*EXERCISE BRIEF:* Exactly the lines from the first line of the listing through the line containing "A Base de Dados" should appear in the output, unchanged.

☆ ☆ ☆ ☆ ☆

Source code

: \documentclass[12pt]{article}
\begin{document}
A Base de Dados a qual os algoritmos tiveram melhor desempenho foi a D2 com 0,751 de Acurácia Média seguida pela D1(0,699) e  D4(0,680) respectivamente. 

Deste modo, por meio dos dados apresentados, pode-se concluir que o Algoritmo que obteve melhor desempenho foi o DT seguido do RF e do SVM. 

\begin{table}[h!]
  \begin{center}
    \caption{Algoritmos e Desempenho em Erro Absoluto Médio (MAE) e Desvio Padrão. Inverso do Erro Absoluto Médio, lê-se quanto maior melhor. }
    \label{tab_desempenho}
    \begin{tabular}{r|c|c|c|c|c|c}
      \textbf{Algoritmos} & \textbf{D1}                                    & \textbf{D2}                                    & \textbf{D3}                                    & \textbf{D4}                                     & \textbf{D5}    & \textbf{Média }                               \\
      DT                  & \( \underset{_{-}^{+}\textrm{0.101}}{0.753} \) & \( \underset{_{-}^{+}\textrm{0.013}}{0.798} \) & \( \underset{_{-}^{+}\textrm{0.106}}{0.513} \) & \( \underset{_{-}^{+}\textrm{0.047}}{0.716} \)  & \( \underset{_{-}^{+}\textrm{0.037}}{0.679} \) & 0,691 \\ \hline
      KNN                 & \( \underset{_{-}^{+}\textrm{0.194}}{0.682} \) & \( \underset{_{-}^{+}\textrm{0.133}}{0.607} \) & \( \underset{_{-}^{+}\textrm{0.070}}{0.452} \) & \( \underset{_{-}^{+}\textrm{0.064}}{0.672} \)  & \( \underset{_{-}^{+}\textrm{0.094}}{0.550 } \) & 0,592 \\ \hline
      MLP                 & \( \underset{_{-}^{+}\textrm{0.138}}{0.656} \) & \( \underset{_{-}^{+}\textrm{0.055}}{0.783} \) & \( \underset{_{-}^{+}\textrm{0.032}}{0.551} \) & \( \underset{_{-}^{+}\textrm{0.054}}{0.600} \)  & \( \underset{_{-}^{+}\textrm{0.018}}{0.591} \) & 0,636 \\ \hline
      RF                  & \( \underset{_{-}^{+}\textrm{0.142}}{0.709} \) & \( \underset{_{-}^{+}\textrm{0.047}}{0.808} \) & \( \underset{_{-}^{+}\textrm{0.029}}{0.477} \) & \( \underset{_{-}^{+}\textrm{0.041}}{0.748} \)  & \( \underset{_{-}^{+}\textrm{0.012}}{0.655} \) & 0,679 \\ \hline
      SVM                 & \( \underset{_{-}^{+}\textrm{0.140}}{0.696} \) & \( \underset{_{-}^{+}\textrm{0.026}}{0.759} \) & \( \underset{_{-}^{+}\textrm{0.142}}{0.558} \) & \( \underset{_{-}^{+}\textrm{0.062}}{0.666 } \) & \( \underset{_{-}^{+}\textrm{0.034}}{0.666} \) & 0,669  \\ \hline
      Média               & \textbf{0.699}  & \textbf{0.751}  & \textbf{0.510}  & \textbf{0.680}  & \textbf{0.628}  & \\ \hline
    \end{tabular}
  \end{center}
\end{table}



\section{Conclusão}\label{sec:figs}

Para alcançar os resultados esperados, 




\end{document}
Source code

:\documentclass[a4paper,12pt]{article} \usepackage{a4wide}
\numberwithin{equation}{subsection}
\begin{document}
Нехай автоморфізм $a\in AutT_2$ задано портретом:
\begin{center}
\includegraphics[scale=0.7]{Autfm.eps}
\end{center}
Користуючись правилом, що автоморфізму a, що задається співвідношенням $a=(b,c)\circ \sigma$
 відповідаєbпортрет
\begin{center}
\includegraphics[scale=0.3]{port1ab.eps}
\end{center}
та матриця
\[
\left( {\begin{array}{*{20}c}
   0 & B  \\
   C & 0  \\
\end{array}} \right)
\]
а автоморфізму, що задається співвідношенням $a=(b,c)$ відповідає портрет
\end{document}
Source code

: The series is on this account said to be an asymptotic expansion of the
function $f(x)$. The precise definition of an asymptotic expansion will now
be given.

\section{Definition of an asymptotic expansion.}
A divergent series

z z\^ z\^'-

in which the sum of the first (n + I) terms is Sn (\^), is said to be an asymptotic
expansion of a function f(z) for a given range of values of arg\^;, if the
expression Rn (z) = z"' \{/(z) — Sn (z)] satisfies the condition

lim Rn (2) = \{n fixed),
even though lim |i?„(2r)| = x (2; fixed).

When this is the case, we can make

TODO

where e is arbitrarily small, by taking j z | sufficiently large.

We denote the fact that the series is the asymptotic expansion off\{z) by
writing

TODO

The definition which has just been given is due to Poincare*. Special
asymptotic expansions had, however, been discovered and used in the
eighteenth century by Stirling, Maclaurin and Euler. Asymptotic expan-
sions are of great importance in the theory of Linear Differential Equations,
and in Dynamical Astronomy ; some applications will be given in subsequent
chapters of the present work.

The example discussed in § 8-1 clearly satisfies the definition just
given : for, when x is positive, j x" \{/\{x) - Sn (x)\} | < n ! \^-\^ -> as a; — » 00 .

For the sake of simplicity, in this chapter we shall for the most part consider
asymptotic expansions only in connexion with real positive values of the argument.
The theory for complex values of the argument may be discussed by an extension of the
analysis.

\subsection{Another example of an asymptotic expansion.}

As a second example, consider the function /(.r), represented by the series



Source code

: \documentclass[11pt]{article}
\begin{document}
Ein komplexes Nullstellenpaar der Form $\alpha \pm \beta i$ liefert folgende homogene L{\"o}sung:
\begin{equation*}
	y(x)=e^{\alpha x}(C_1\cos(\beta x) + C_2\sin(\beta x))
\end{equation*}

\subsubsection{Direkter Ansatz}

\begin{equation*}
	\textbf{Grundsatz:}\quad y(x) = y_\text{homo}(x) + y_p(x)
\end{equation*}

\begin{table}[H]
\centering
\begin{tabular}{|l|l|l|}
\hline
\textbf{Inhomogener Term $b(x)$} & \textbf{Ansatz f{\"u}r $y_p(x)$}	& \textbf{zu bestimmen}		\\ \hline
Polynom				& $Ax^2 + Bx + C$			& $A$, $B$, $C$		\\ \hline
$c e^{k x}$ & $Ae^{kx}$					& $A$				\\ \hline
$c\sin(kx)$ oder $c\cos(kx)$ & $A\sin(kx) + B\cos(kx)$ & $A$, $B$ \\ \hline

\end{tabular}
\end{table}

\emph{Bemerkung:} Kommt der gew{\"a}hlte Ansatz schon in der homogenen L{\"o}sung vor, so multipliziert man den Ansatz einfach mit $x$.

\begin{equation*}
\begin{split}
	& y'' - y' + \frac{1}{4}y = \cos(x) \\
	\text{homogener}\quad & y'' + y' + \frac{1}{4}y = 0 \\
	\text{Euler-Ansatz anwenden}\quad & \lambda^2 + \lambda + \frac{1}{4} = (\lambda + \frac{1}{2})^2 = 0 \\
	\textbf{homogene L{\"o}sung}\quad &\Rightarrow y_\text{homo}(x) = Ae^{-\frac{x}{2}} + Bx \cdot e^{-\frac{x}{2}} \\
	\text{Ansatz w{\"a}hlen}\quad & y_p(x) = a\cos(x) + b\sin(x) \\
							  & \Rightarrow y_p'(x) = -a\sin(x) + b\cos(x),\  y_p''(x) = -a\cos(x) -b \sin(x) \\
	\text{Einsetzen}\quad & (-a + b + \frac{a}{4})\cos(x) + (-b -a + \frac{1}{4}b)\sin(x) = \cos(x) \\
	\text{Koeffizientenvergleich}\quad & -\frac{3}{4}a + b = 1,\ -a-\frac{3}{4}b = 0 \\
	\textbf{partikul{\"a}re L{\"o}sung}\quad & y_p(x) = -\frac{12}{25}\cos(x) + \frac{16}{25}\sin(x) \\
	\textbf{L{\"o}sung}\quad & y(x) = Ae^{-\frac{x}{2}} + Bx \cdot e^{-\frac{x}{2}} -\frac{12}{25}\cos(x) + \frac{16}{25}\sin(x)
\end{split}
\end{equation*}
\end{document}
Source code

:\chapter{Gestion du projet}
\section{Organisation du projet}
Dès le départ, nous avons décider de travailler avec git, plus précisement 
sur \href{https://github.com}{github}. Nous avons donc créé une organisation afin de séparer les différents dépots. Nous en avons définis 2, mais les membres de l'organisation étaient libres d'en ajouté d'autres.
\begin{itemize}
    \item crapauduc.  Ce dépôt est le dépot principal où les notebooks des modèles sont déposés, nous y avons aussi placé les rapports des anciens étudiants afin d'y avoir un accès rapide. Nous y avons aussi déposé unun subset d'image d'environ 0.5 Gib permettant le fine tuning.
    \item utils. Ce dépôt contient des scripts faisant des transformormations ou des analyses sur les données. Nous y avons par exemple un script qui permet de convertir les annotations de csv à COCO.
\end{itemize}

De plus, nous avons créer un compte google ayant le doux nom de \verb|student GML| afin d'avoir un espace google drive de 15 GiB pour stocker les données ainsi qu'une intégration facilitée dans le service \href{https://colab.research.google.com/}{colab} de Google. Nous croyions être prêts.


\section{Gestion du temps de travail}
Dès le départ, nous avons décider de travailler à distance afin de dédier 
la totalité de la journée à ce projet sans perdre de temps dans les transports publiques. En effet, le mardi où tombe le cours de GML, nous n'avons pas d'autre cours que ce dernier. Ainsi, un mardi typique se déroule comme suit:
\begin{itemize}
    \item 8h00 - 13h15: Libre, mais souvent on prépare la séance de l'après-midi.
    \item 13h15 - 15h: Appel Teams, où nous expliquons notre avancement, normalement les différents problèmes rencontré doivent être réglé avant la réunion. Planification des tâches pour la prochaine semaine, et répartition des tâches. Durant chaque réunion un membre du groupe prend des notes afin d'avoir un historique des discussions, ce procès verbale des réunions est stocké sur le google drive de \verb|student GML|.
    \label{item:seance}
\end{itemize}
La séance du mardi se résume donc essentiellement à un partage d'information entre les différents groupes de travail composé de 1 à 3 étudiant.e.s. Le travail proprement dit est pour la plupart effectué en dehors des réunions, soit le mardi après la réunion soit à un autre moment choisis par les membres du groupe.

☆ ☆ ☆ ☆ ☆

*EXERCISE RESULT:*
Source code

: \documentclass[12pt]{article}
\begin{document}
A Base de Dados a qual os algoritmos tiveram melhor desempenho foi a D2 com 0,751 de Acurácia Média seguida pela D1(0,699) e  D4(0,680) respectivamente. 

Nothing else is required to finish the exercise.